Records drawn from a dataset
▬▬▬

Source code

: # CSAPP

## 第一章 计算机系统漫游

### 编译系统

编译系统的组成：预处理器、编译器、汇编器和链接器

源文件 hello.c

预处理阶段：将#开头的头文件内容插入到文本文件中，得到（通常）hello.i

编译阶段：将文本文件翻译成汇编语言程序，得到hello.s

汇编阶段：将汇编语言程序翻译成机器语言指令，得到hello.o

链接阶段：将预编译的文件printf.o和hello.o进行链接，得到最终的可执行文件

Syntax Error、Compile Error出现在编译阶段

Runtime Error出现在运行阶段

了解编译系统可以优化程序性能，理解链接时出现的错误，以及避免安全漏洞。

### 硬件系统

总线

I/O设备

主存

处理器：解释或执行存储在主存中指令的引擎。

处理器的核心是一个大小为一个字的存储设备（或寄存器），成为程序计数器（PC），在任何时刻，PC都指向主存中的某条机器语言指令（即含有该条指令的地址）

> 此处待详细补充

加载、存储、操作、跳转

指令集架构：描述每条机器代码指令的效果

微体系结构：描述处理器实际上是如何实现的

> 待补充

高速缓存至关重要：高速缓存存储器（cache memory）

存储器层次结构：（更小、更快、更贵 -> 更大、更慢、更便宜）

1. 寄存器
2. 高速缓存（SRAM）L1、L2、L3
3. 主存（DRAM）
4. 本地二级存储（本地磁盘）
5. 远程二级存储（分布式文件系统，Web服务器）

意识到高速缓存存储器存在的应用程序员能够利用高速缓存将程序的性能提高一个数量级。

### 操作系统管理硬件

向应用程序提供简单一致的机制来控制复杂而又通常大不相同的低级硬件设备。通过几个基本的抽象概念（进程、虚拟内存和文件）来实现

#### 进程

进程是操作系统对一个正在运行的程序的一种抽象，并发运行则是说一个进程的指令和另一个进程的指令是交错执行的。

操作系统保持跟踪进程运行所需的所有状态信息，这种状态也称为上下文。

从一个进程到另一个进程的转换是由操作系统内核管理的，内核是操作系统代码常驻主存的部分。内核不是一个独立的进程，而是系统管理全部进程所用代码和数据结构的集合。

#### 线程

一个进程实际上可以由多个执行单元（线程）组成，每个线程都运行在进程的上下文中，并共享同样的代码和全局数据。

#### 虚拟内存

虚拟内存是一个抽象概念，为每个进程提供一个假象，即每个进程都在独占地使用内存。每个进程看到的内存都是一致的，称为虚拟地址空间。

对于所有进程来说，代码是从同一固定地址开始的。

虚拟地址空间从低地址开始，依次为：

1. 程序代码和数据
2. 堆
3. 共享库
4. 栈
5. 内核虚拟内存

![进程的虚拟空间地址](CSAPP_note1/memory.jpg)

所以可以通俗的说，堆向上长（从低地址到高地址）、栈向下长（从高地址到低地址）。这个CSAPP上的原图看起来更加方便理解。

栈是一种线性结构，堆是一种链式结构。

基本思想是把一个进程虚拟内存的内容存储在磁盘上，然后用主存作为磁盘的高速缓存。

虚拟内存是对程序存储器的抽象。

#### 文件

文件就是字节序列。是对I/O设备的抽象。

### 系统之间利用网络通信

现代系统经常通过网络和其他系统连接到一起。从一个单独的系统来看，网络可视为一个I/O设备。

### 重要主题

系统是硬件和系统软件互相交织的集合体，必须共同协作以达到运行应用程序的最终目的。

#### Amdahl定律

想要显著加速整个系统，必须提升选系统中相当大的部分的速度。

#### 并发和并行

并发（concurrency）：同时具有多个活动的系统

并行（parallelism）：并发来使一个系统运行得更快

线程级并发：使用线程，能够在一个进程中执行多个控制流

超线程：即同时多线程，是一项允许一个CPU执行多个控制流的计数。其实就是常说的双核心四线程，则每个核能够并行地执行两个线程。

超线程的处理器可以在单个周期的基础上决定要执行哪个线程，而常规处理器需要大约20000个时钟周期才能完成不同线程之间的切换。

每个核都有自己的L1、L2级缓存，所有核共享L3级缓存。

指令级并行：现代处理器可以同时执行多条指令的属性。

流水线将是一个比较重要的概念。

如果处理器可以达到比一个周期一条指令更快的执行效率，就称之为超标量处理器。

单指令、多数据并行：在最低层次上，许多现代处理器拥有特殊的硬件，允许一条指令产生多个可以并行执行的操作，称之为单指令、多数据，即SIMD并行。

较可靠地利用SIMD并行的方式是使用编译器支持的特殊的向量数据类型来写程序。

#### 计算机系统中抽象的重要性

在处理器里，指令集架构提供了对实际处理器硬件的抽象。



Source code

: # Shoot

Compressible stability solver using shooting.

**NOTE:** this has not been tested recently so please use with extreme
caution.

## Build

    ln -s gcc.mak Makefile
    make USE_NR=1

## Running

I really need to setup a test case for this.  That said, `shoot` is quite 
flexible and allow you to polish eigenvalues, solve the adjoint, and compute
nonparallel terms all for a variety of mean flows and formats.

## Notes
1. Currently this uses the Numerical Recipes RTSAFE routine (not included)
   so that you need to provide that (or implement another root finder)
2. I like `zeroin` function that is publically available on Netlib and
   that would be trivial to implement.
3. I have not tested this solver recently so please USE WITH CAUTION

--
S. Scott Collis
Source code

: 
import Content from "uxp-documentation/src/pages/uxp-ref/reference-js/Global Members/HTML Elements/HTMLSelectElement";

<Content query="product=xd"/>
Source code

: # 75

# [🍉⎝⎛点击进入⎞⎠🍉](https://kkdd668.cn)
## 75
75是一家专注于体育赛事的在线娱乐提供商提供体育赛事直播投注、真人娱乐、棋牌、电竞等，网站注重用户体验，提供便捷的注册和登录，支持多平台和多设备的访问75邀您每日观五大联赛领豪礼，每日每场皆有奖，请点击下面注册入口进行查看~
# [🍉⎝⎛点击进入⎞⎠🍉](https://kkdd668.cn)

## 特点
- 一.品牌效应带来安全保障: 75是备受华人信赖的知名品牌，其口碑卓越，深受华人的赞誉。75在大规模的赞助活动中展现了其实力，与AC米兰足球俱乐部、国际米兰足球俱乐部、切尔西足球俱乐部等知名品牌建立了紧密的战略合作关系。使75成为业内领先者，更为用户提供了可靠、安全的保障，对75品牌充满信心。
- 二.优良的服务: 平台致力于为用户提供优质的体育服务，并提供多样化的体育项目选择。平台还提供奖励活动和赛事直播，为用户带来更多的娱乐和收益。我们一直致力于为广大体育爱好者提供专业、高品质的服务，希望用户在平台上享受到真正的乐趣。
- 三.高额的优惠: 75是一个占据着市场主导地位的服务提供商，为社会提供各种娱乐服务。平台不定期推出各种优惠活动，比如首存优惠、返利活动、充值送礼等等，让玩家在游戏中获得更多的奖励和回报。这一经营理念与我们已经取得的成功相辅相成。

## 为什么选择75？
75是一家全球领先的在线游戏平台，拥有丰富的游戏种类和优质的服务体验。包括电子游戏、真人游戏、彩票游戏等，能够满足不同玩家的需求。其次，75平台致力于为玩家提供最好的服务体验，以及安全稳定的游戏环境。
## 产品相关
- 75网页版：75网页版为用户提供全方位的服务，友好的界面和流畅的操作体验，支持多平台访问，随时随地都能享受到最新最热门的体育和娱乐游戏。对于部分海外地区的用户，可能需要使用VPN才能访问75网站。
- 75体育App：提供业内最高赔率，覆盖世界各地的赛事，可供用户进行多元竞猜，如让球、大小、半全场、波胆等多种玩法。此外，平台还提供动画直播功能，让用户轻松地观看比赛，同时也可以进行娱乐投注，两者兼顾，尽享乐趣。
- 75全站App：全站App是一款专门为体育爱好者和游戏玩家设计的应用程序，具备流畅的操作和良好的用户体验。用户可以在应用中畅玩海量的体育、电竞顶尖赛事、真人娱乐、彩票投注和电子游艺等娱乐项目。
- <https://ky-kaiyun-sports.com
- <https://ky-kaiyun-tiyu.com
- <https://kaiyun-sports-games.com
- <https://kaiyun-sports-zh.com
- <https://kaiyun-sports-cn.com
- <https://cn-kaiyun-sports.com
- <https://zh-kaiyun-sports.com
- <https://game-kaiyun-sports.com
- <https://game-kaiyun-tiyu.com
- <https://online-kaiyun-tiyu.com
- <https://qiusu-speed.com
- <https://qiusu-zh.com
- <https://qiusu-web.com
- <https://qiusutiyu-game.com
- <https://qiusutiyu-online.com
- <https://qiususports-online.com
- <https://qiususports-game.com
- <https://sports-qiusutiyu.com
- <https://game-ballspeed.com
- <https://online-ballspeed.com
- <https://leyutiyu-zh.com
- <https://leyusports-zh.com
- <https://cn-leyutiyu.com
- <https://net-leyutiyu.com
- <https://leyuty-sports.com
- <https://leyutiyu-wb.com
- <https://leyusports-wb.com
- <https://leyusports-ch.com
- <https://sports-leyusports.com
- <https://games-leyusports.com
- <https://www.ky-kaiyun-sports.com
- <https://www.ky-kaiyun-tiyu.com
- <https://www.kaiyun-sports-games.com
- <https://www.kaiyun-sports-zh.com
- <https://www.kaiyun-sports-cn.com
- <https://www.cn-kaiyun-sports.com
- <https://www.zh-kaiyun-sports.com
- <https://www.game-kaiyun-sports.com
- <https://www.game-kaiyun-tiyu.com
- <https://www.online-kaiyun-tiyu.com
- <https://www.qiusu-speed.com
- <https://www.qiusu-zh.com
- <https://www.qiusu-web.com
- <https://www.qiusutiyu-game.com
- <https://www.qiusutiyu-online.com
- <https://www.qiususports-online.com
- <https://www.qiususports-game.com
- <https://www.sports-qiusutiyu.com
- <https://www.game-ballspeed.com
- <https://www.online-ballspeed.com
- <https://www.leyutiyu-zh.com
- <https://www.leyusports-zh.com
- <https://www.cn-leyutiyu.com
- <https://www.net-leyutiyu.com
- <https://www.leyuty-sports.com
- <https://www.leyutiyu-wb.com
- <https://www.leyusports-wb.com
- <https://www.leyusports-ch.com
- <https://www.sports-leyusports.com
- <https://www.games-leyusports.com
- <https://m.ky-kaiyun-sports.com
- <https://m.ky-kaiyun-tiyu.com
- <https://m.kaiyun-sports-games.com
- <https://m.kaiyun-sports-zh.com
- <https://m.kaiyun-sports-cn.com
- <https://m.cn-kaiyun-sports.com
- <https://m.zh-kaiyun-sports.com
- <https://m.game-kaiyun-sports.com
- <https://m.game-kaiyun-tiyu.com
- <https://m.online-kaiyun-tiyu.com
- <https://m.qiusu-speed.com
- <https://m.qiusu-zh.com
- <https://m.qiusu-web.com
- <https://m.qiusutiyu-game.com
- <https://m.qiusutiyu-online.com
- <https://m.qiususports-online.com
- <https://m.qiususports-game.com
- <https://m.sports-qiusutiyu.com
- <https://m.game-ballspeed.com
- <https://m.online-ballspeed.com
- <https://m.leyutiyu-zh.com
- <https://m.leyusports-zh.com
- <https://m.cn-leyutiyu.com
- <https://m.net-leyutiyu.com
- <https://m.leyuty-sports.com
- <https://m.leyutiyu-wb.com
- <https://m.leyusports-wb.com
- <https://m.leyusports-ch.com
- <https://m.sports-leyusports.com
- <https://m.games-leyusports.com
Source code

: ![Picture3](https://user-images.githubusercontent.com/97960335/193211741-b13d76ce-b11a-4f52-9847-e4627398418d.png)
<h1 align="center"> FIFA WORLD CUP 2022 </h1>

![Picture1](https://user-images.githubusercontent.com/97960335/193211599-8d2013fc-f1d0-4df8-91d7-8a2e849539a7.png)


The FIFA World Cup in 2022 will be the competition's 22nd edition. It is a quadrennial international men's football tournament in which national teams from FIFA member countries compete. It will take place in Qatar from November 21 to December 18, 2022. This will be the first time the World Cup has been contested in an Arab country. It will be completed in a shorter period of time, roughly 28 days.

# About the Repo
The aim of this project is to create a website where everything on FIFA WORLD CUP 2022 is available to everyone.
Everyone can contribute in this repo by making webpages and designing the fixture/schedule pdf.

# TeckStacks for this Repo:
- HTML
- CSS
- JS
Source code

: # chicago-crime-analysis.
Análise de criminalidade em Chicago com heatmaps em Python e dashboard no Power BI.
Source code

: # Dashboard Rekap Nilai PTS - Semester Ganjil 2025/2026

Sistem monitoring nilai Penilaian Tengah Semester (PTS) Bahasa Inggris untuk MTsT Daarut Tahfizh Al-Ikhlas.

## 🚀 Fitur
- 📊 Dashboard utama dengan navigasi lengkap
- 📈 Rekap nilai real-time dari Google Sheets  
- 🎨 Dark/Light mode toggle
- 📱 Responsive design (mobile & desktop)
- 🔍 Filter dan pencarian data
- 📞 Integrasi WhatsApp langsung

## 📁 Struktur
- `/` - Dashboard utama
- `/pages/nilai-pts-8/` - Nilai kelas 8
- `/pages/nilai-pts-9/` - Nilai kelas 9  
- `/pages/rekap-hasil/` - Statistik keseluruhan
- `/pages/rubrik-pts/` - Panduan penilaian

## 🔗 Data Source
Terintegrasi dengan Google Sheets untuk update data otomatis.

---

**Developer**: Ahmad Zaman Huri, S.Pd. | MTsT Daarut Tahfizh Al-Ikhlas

▬▬▬

Problem to solve: Taking the entries above, write out exactly the lines starting with the line containing "- <https://www.online-ballspeed.com" and going on through the line containing "- <https://www.sports-leyusports.com", both included, and nothing else.

Result of the exercise:
- <https://www.online-ballspeed.com
- <https://www.leyutiyu-zh.com
- <https://www.leyusports-zh.com
- <https://www.cn-leyutiyu.com
- <https://www.net-leyutiyu.com
- <https://www.leyuty-sports.com
- <https://www.leyutiyu-wb.com
- <https://www.leyusports-wb.com
- <https://www.leyusports-ch.com
- <https://www.sports-leyusports.com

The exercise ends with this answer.